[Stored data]
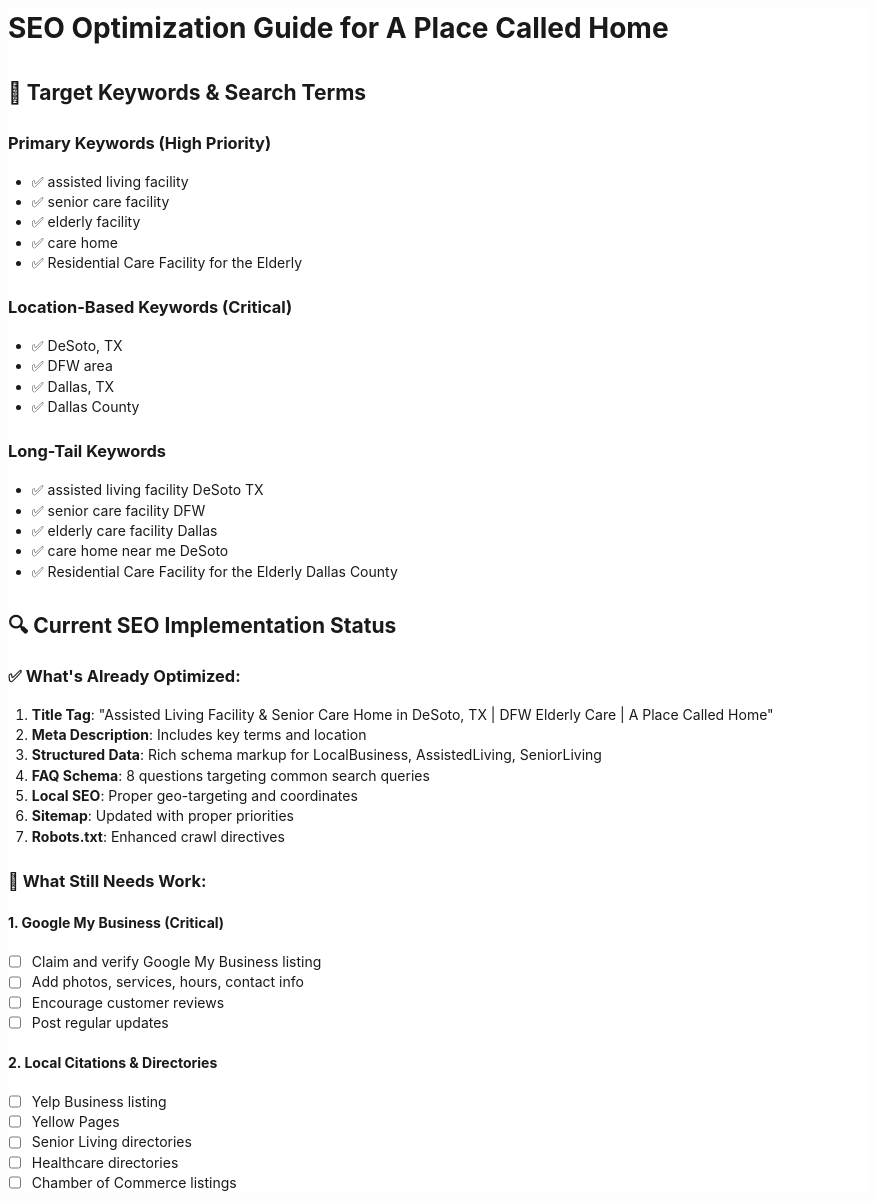 # SEO Optimization Guide for A Place Called Home

## 🎯 **Target Keywords & Search Terms**

### **Primary Keywords (High Priority)**
- ✅ assisted living facility
- ✅ senior care facility  
- ✅ elderly facility
- ✅ care home
- ✅ Residential Care Facility for the Elderly

### **Location-Based Keywords (Critical)**
- ✅ DeSoto, TX
- ✅ DFW area
- ✅ Dallas, TX
- ✅ Dallas County

### **Long-Tail Keywords**
- ✅ assisted living facility DeSoto TX
- ✅ senior care facility DFW
- ✅ elderly care facility Dallas
- ✅ care home near me DeSoto
- ✅ Residential Care Facility for the Elderly Dallas County

## 🔍 **Current SEO Implementation Status**

### ✅ **What's Already Optimized:**
1. **Title Tag**: "Assisted Living Facility & Senior Care Home in DeSoto, TX | DFW Elderly Care | A Place Called Home"
2. **Meta Description**: Includes key terms and location
3. **Structured Data**: Rich schema markup for LocalBusiness, AssistedLiving, SeniorLiving
4. **FAQ Schema**: 8 questions targeting common search queries
5. **Local SEO**: Proper geo-targeting and coordinates
6. **Sitemap**: Updated with proper priorities
7. **Robots.txt**: Enhanced crawl directives

### 🚨 **What Still Needs Work:**

#### 1. **Google My Business (Critical)**
- [ ] Claim and verify Google My Business listing
- [ ] Add photos, services, hours, contact info
- [ ] Encourage customer reviews
- [ ] Post regular updates

#### 2. **Local Citations & Directories**
- [ ] Yelp Business listing
- [ ] Yellow Pages
- [ ] Senior Living directories
- [ ] Healthcare directories
- [ ] Chamber of Commerce listings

◆ **Work order**: Number of lines above with the word "targeting": state it alone.

◆ **Result**: 2